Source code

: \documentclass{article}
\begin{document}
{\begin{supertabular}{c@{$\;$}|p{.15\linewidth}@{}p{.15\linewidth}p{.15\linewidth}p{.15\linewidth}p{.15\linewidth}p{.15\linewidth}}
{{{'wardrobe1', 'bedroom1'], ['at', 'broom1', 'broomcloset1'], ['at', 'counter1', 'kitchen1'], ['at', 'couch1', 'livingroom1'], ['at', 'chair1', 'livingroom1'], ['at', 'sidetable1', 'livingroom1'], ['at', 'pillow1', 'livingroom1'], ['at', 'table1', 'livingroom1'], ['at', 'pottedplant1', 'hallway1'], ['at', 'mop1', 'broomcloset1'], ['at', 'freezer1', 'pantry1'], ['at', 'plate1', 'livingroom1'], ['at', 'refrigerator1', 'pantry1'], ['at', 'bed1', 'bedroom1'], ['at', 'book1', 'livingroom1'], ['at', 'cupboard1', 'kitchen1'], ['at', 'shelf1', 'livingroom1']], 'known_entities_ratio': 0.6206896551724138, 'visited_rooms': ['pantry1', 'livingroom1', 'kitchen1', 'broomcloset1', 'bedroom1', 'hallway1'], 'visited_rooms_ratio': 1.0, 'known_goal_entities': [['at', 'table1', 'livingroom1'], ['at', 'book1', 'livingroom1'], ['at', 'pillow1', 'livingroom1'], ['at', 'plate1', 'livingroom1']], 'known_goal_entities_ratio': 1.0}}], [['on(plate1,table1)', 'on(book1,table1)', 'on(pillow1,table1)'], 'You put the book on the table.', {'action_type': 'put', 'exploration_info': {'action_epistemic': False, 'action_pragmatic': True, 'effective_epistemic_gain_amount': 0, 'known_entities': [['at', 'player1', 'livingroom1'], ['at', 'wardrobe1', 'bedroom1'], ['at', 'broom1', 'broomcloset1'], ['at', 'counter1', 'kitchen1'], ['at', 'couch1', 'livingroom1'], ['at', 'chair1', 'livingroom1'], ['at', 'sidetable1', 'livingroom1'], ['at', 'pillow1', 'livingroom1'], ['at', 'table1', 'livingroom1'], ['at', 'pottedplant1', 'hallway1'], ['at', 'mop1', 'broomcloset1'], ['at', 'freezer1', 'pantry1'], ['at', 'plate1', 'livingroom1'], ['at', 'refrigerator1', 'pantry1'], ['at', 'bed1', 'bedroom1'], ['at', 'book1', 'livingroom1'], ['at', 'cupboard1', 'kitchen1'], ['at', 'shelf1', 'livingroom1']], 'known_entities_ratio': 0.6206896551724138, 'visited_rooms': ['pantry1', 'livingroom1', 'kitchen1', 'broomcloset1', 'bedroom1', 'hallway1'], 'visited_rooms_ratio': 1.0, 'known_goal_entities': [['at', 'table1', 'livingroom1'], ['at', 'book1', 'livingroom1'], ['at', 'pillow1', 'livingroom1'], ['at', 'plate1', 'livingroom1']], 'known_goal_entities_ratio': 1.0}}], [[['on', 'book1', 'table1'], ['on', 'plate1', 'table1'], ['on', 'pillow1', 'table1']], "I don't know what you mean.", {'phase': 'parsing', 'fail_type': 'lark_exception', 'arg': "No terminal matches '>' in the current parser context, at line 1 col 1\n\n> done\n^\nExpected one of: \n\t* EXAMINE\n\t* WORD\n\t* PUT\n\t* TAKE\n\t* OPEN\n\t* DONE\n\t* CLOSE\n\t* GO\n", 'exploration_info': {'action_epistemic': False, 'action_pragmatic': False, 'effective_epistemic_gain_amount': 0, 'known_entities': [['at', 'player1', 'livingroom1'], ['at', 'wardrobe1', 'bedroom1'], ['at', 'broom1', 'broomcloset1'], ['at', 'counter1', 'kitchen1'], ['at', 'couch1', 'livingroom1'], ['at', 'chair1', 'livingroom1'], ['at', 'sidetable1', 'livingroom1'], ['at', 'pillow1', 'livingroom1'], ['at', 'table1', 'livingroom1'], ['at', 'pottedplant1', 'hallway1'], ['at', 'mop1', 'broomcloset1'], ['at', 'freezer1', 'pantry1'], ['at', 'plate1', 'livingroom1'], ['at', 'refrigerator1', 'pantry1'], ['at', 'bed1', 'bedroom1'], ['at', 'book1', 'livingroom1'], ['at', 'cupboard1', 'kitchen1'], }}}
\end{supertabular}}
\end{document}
┄┄┄┄┄┄┄┄┄┄
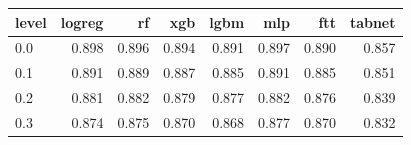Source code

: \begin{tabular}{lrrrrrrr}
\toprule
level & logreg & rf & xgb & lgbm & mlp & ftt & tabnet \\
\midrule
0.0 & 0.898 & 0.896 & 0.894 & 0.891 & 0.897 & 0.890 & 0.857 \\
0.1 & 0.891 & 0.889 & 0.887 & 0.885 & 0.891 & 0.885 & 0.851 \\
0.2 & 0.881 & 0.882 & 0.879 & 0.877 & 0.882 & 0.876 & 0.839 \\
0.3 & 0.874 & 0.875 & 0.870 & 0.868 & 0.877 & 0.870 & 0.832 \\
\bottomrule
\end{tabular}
┄┄┄┄┄┄┄┄┄┄
## Exercise brief
Which of the lines above mention the word "begin"? Pull those lines out.

## Solution below
\begin{document}
{\begin{supertabular}{c@{$\;$}|p{.15\linewidth}@{}p{.15\linewidth}p{.15\linewidth}p{.15\linewidth}p{.15\linewidth}p{.15\linewidth}}
: \begin{tabular}{lrrrrrrr}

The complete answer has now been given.